Your core is actually a highly complex set of muscles, encompassing the pelvic floor muscles, transversus abdominis, multifidus, internal and external obliques, and the rectus abdominis. Minor core muscles include the latissimus dorsi, gluteus maximus and trapezius.

“The transverse abdominal muscles, which wrap from the sides of the lower back around to the front, are well-coordinated core muscles that stabilise the spine and help create a firm base of support for virtually all movement,” says Wever.

The plan

From an aesthetic point of view, there is little point smashing out the crunches if your obliques are hidden by layers of fat. That said, like any muscle, the abs still need to be worked for proper function and image once the fat does come off.
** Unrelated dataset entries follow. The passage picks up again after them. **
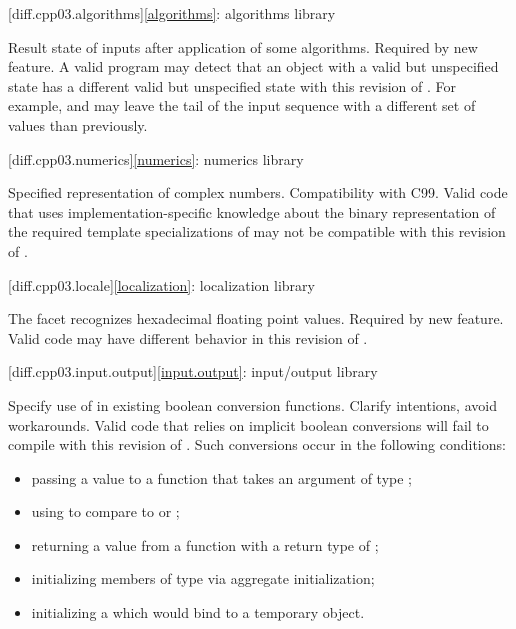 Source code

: [diff.cpp03.algorithms]{\ref{algorithms}: algorithms library}

\change
Result state of inputs after application of some algorithms.
\rationale
Required by new feature.
\effect
A valid \CppIII{} program may detect that an object with a valid but
unspecified state has a different valid but unspecified state with this
revision of \Cpp{}. For example,  and
 may leave the tail of the input sequence with a
different set of values than previously.

[diff.cpp03.numerics]{\ref{numerics}: numerics library}

\change
Specified representation of complex numbers.
\rationale
Compatibility with C99.
\effect
Valid \CppIII{} code that uses implementation-specific knowledge about the
binary representation of the required template specializations of
 may not be compatible with this revision of \Cpp{}.

[diff.cpp03.locale]{\ref{localization}: localization library}

\change
The  facet recognizes hexadecimal floating point values.
\rationale
Required by new feature.
\effect
Valid \CppIII{} code may have different behavior in this revision of \Cpp{}.

[diff.cpp03.input.output]{\ref{input.output}: input/output library}

\change
Specify use of  in existing boolean conversion functions.
\rationale
Clarify intentions, avoid workarounds.
\effect
Valid \CppIII{} code that relies on implicit boolean conversions will fail to
compile with this revision of \Cpp{}. Such conversions occur in the
following conditions:

\begin{itemize}
\item passing a value to a function that takes an argument of type ;
\item using  to compare to  or ;
\item returning a value from a function with a return type of ;
\item initializing members of type  via aggregate initialization;
\item initializing a  which would bind to a temporary object.
\end{itemize}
“Exercises that strengthen abdominal and other core muscles should be part of an overall fitness plan that includes regular moderate-intensity aerobic exercise, such as brisk walking 30 minutes per day, most days of the week. Strength training two to three times a week designed to work the core (think Pilates and compound lifts) will also help,” says Wever.

Given the abs are notoriously resistant to fatigue and contain predominantly of slow-twitch (endurance) muscle fibres, they usually respond best to higher volume training. Think upward of 12 reps, for multiple sets.

“Performing basic movements such as sit-ups, crunches, leg lifts, squats and lunges – 12 reps by three sets – as well as holding a full-body plank for two minutes will help to engage and strengthen the core, aiding in your performance across other sports and activities, such as running or swimming,” adds Wever.